Resume training can be useful in various contexts:
Pursue an existing training with the same parameters for a few more epochs
Pursue a training with new data for in-domain adaptation or incremental training
Change some settings between two runs
The first parameter that will trigger a training resume is: -train_from
At this point some parameters describing the topology will be loaded from the model itself, hence making useless these in the command line: layers, rnn_size, brnn, brnn_merge, input_feed,
[for developpers: you may want to raise a warning / error if command line include train_from and one of these options]
Then there are two options:
you want to keep the training setting.
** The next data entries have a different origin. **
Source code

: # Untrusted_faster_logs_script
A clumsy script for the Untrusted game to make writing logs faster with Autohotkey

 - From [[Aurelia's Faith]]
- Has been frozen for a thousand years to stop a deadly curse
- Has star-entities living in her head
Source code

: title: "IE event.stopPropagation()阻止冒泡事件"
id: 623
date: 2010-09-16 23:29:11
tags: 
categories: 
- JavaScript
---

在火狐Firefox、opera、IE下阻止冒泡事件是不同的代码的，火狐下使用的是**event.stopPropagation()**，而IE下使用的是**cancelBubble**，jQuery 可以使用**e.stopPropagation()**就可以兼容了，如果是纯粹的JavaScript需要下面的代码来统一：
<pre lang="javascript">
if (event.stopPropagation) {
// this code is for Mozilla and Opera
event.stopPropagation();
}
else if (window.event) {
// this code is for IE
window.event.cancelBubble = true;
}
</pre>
You need to set “-continue”. In this mode, the following parameters will be loaded from the model checkpoint itself: start_epoch, start_iteration, learning_rate, learning_rate_decay, start_decay_at, optim, optim_state and curriculum
You can change the data file for incremental / in-domain adaptation, plus set the end_epoch parameter.
[for developpers: you may want to raise a warning / error if command line includes these preloaded options ]
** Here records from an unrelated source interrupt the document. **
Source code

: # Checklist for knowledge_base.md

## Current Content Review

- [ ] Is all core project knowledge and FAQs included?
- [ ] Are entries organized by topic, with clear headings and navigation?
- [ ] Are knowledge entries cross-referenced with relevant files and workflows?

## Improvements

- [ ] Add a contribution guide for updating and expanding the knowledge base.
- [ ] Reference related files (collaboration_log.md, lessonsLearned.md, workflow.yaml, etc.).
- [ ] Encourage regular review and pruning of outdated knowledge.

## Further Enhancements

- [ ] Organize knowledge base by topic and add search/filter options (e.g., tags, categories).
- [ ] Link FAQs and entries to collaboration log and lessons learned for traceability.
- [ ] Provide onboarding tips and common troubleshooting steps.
If you want to change the training setting (learning rate, decay, …) you need to start a new training curve.
In this case, you need to be specific with:
start_epoch ===> @guillaumekln [no check here versus last epoch run, right ?]
start_iteration, learning_rate, learning_rate_decay, start_decay_at, optim, optim_state and curriculum
end_epoch
I am unclear (but will EDIT when I know it] about some other options like:
max_batch_size
dropout
and a few other ones.
Thank you for this overview that needs to be maintained over time. Retraining can be ambiguous depending on the user’s goal: changing the training configuration vs. resuming a training that has stopped.
Yes, no check is done when -start_epoch is used. If used, it is a way for the user to simulate the continuity of the training but possibly with other options.
Also, changing -max_batch_size is another use case of retraining. You could start one epoch with a large batch size to quickly converge to a not so bad solution, then reduce the batch size for a more fine grain training. It can be changed with or without -continue.
I wonder why such 2 different cases ? I would have find much more intuitive to always use the “continue” option, and then, all other options defined on the command line overwrite options loaded from the model. Is this not the case ?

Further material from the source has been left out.